In parallel, viral titers were assayed with primers targeting the RdRp domain of the replicase polyprotein (rep) gene or the coat protein (cp) gene (Figure 1a). The former served as an indicator of viral genome titers, including negative-strand intermediates of replication. The latter additionally measured the titers of subgenomic RNAs. In IOZCAS-Ha-I cells, the BmLV rep titers surpassed those in persistently infected Hi5 cells within 1 day after infection (Figure 4d, red dotted line). The appearance of cytopathic effects (Figure 2a–c) corresponded with the plateauing of viral titers on day 3 (Figure 4d). The viral sequences reached a maximum ± SD (relative to T0) expression value of 2.11 ± 0.14 × 10⁴ for rep on day 5, and of 2.31 ± 0.27 × 10⁴ for cp on day 4. Notably, on day 4 the Ct ± SD values of the BmLV cp gene were measured at 7.50 ± 0.08, compared to 21.83 ± 0.08 for RPS18 and 16.24 ± 0.08 for α-tub. This was close to the Ct values of the ribosomal 18S RNA at Ct ≈ 6 (Table S8).

3.6. BmLV Causes Acute Followed by Persistent Infection in H. armigera In Vivo

The infectivity and pathogenicity of BmLV was assayed in an important noctuid pest species, the cotton bollworm H. armigera. In IOZCAS-Ha-I cells, the viral titers reached their maximal levels 5 days after infection (Figure 4). For this reason, extracts were prepared from control cells or cells 5 days after BmLV-infection. Next, fourth-instar H. armigera larvae weighing under 60 mg were injected with 3 µL of control or infected cell extracts, corresponding to an extract equivalent derived from 3 × 10⁴ cells per animal. The larvae were then monitored daily, noting their weight, developmental stage, and deaths (Figure 5). Compared to mock-infected animals, larvae infected with BmLV displayed significantly reduced weight ± SD on day 3 (mean of 249 ± 107 vs. 202 ± 75 mg) and 4 (mean of 379 ± 173 vs. 329 ± 158 mg) after infection but caught up with mock-infected animals as soon as day 5 (Figure 5a). While BmLV infected animals seemingly displayed higher mortality rates than mock-infected individuals, this did not result in significantly different survival curves (Figure 5b). Infection with BmLV also affected the timing of developmental events. Infected animals displayed significantly delayed molting to the fifth instar and pupal stages. However, emergence to the adult stage was not significantly affected (Figure 5c).

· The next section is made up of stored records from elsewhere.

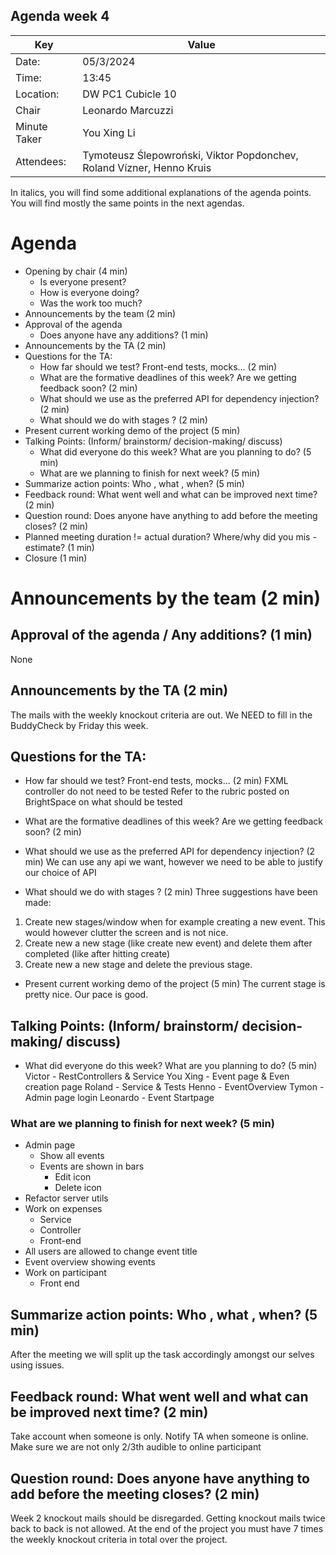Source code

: Agenda week 4
---

| Key | Value                                                                 |
| --- |-----------------------------------------------------------------------|
| Date: | 05/3/2024                                                             |
| Time: | 13:45                                                                 |
| Location: | DW PC1 Cubicle 10                                                     |
| Chair | Leonardo Marcuzzi                                                     |
| Minute Taker | You Xing Li                                                           |
| Attendees: | Tymoteusz Ślepowroński, Viktor Popdonchev, Roland Vízner, Henno Kruis |

In italics, you will find some additional explanations of the agenda points. You will find mostly the same points in the next agendas.

# Agenda
- Opening by chair (4 min)
    - Is everyone present?
    - How is everyone doing?
    - Was the work too much?
- Announcements by the team (2 min)
- Approval of the agenda 
    - Does anyone have any additions? (1 min)
- Announcements by the TA (2 min)
- Questions for the TA:
    - How far should we test? Front-end tests, mocks... (2 min)
    - What are the formative deadlines of this week? Are we getting feedback soon? (2 min)
    - What should we use as the preferred API for dependency injection? (2 min)
    - What should we do with stages ? (2 min)
- Present current working demo of the project (5 min)
- Talking Points: (Inform/ brainstorm/ decision-making/ discuss)
    - What did everyone do this week? What are you planning to do? (5 min)
    - What are we planning to finish for next week? (5 min)
- Summarize action points: Who , what , when? (5 min)
- Feedback round: What went well and what can be improved next time? (2 min)
- Question round: Does anyone have anything to add before the meeting closes? (2 min)
- Planned meeting duration != actual duration? Where/why did you mis -estimate? (1 min)
- Closure (1 min)

# Announcements by the team (2 min)
## Approval of the agenda / Any additions? (1 min)
None

## Announcements by the TA (2 min)
The mails with the weekly knockout criteria are out.
We NEED to fill in the BuddyCheck by Friday this week.

## Questions for the TA:
  - How far should we test? Front-end tests, mocks... (2 min)
FXML controller do not need to be tested
Refer to the rubric posted on BrightSpace on what should be tested
  - What are the formative deadlines of this week? Are we getting feedback soon? (2 min)

  - What should we use as the preferred API for dependency injection? (2 min)
We can use any api we want, however we need to be able to justify our choice of API
  - What should we do with stages ? (2 min)
Three suggestions have been made:
1. Create new stages/window when for example creating a new event. This would however clutter the screen and is not nice.
2. Create new a new stage (like create new event) and delete them after completed (like after hitting create)
3. Create new a new stage and delete the previous stage.
- Present current working demo of the project (5 min)
The current stage is pretty nice.
Our pace is good.

## Talking Points: (Inform/ brainstorm/ decision-making/ discuss)
  - What did everyone do this week? What are you planning to do? (5 min)
Victor - RestControllers & Service
You Xing - Event page & Even creation page
Roland - Service & Tests
Henno - EventOverview
Tymon - Admin page login
Leonardo - Event Startpage
### What are we planning to finish for next week? (5 min)
- Admin page
  - Show all events
  - Events are shown in bars
    - Edit icon
    - Delete icon
- Refactor server utils 
- Work on expenses 
  - Service
  - Controller
  - Front-end
- All users are allowed to change event title 
- Event overview showing events
- Work on participant
  - Front end

## Summarize action points: Who , what , when? (5 min)
After the meeting we will split up the task accordingly amongst our selves using issues.

## Feedback round: What went well and what can be improved next time? (2 min)
Take account when someone is only. Notify TA when someone is online.
Make sure we are not only 2/3th audible to online participant

## Question round: Does anyone have anything to add before the meeting closes? (2 min)
Week 2 knockout mails should be disregarded. 
Getting knockout mails twice back to back is not allowed.
At the end of the project you must have 7 times the weekly knockout criteria in total over the project.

Animals were collected randomly for further analysis at the following timepoints: immediately after injection (T0); after 4 h; on days 1, 2, 3, and 6 after injection; as 1-day-old pupae; and as 1-day-old adults. For each timepoint, the animals were pooled in four groups of three individuals, and whole-body cDNA libraries were prepared. At 6 days post injection, an additional six male larvae were collected, the testis, fat body, CNS, and midgut were individually collected, and cDNA libraries were prepared (Figure 6a displays a schematic diagram of the collected tissues). The viral titers were determined through RT-qPCR, with primers targeting the BmLV rep gene (Figure 6b,d) or the BmLV cp gene (Figure 6c), and normalized towards the T0 timepoint. Both targets displayed comparable timelines. Four hours after injection, the relative viral titer means decreased (rep = 0.52; cp = 0.61) but increased on day 1 (rep = 4.59; cp = 11.28) and reached a maximal value on day 2 (rep = 4.70; cp = 13.13). The viral titers then decreased and stabilized from day 6 until adulthood. The viral titers in H. armigera were compared to those in Hi5 cells (Figure 6b,c). For this analysis, the normalization was carried out with the housekeeping genes EF1α and heat shock protein 90 (HSP90). The results indicated that on days 1 and 2 after infection the BmLV rep gene was expressed more in vivo than in the persistently infected cell line (Figure 6b). Notably, the viral titers displayed a large standard deviation from day 1 to 3 after infection. The viral load in individual larvae and tissues also varied greatly (Figure 6d). Two larvae had low (≤0.1) rep expression in all tissues, while three displayed increased viral loads compared to the T0 timepoint. Of all tissues, the midgut had consistently low viral loads, whereas the fat body had higher viral loads.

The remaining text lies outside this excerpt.